(WHAT IS EXPECTED) What are the lines below, starting at the line containing "a~tisknutí PDF dokumentů." and ending at the line containing "The scaling factor"? Write them out exactly, ends included, without pictures.

(DATA EXTRACTS)
- - -

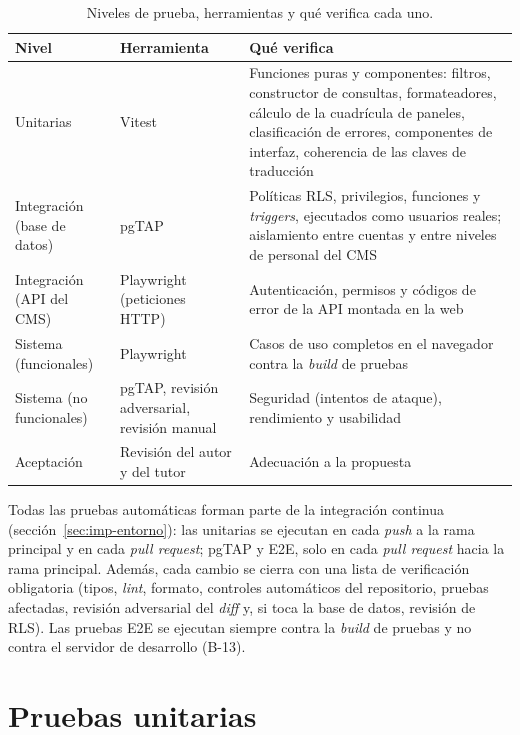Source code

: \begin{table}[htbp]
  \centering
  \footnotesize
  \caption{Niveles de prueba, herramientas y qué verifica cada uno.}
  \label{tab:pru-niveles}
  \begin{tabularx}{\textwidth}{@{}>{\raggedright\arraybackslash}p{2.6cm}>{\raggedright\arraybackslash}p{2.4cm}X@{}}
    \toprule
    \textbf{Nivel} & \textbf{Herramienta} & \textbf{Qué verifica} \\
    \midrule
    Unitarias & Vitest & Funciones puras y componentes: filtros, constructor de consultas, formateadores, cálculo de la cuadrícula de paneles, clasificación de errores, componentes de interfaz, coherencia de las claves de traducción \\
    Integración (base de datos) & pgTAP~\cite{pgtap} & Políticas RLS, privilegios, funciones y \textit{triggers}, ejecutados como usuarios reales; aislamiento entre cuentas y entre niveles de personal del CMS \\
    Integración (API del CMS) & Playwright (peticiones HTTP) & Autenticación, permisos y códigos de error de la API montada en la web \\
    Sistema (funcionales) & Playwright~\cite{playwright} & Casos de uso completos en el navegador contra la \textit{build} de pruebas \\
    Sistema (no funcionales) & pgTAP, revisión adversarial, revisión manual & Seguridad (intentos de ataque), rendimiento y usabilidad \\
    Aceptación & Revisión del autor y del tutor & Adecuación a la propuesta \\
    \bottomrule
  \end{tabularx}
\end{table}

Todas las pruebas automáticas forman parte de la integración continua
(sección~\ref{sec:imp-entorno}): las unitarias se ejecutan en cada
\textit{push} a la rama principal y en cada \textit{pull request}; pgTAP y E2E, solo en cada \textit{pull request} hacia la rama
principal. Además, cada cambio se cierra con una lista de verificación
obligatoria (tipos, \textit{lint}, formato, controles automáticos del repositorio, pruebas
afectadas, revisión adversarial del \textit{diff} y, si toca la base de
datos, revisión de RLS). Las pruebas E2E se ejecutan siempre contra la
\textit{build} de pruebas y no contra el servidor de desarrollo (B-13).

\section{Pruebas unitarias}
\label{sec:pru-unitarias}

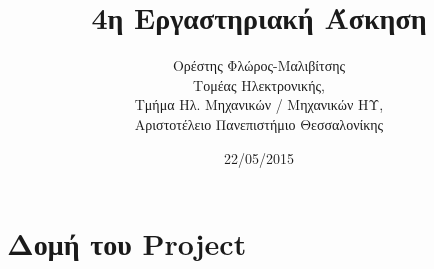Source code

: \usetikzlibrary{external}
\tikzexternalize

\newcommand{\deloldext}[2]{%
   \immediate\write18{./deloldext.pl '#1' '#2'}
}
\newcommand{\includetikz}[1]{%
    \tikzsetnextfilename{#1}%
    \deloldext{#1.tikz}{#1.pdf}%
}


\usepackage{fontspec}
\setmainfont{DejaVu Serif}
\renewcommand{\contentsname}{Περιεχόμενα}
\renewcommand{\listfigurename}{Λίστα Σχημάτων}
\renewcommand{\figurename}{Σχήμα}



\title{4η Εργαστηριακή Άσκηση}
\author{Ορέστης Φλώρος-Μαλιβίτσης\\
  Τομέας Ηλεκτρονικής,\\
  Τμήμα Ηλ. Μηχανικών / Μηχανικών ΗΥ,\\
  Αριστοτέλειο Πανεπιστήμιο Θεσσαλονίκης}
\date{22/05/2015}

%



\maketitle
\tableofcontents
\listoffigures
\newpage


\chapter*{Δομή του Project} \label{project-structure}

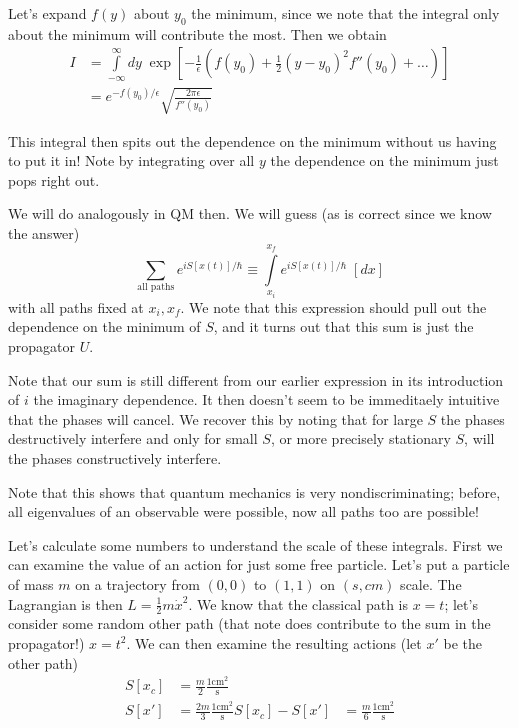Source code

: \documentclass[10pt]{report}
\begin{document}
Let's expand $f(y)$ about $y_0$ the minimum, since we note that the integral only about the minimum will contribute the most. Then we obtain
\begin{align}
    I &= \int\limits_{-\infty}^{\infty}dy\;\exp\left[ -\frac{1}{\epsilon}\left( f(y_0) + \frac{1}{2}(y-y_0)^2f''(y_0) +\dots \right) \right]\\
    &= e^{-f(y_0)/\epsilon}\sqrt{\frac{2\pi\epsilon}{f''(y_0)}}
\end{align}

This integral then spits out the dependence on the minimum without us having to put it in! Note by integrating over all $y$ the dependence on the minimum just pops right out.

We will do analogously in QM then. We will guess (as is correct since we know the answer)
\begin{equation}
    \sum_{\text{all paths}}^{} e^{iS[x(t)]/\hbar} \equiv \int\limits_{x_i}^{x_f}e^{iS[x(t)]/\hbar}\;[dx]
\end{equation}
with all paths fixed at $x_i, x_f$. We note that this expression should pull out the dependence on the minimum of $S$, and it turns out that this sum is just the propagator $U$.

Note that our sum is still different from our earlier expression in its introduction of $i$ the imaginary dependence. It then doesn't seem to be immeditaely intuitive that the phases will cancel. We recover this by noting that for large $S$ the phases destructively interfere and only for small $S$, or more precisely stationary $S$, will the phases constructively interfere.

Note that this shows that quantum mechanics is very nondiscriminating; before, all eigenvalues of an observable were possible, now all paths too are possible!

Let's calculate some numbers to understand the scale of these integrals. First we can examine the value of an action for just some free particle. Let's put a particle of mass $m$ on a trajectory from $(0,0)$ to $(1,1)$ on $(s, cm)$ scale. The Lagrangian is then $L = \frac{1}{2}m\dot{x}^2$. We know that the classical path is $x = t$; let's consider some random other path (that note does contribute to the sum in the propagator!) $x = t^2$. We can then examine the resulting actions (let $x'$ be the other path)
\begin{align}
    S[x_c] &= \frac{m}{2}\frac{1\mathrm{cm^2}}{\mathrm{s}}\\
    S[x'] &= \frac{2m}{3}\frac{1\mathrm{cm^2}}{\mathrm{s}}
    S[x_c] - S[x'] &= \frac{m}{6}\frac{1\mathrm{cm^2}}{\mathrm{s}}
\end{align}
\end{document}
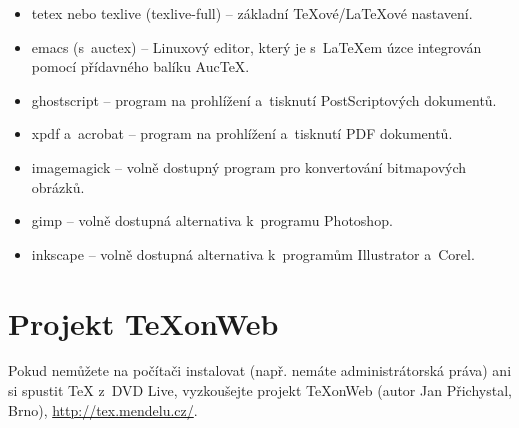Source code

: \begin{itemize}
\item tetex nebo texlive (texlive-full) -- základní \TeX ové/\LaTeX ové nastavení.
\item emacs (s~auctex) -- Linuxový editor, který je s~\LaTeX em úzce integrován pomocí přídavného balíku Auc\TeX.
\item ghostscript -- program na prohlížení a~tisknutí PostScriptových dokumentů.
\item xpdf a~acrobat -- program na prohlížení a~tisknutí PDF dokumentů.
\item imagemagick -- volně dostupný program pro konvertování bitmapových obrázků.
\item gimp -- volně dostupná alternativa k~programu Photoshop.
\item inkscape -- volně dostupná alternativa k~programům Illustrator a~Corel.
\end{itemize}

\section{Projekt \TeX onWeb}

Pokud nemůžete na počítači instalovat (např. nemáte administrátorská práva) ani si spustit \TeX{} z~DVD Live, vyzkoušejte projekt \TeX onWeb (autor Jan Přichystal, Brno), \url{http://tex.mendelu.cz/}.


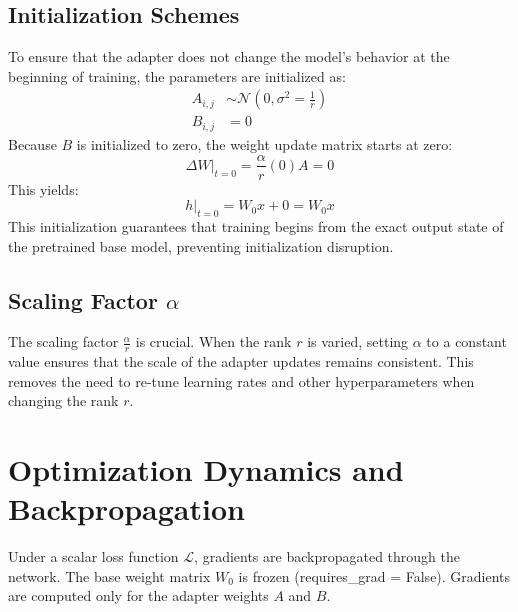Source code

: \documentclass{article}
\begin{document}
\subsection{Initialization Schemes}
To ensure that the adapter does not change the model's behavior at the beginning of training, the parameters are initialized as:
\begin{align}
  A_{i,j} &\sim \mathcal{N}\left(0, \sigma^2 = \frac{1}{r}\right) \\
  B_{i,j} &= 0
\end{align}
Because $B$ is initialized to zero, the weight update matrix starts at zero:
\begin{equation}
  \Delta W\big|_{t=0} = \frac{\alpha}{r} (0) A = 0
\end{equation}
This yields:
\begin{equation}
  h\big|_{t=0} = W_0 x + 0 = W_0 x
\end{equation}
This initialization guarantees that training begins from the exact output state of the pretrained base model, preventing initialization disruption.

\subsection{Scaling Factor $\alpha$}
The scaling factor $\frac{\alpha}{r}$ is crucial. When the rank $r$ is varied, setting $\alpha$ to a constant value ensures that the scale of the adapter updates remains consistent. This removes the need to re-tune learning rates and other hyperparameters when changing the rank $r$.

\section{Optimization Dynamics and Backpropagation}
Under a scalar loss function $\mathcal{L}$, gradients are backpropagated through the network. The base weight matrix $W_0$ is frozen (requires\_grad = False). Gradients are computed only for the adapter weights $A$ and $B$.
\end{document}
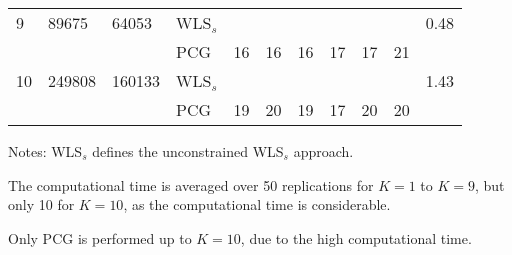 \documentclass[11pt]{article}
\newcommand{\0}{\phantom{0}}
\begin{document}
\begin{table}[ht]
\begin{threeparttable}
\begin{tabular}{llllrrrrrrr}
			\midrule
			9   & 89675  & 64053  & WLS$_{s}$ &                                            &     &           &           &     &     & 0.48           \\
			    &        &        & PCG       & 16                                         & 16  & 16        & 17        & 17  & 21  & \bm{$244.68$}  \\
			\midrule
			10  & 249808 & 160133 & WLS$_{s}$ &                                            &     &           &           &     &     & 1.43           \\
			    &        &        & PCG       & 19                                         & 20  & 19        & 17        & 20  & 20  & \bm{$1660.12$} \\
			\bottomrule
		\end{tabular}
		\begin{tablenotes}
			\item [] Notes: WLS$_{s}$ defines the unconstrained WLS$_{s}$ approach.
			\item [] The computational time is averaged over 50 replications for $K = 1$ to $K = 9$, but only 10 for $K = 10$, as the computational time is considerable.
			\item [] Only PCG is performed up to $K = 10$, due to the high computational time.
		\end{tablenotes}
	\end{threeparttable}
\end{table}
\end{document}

- - -

(ANSWER SPACE)
\item xpdf a~acrobat -- program na prohlížení a~tisknutí PDF dokumentů.
\item imagemagick -- volně dostupný program pro konvertování bitmapových obrázků.
\item gimp -- volně dostupná alternativa k~programu Photoshop.
\item inkscape -- volně dostupná alternativa k~programům Illustrator a~Corel.
\end{itemize}

\section{Projekt \TeX onWeb}

Pokud nemůžete na počítači instalovat (např. nemáte administrátorská práva) ani si spustit \TeX{} z~DVD Live, vyzkoušejte projekt \TeX onWeb (autor Jan Přichystal, Brno), \url{http://tex.mendelu.cz/}.


Source code

: \documentclass{article}
\begin{document}
\subsection{Initialization Schemes}
To ensure that the adapter does not change the model's behavior at the beginning of training, the parameters are initialized as:
\begin{align}
  A_{i,j} &\sim \mathcal{N}\left(0, \sigma^2 = \frac{1}{r}\right) \\
  B_{i,j} &= 0
\end{align}
Because $B$ is initialized to zero, the weight update matrix starts at zero:
\begin{equation}
  \Delta W\big|_{t=0} = \frac{\alpha}{r} (0) A = 0
\end{equation}
This yields:
\begin{equation}
  h\big|_{t=0} = W_0 x + 0 = W_0 x
\end{equation}
This initialization guarantees that training begins from the exact output state of the pretrained base model, preventing initialization disruption.

\subsection{Scaling Factor $\alpha$}
The scaling factor $\frac{\alpha}{r}$ is crucial. When the rank $r$ is varied, setting $\alpha$ to a constant value ensures that the scale of the adapter updates remains consistent. This removes the need to re-tune learning rates and other hyperparameters when changing the rank $r$.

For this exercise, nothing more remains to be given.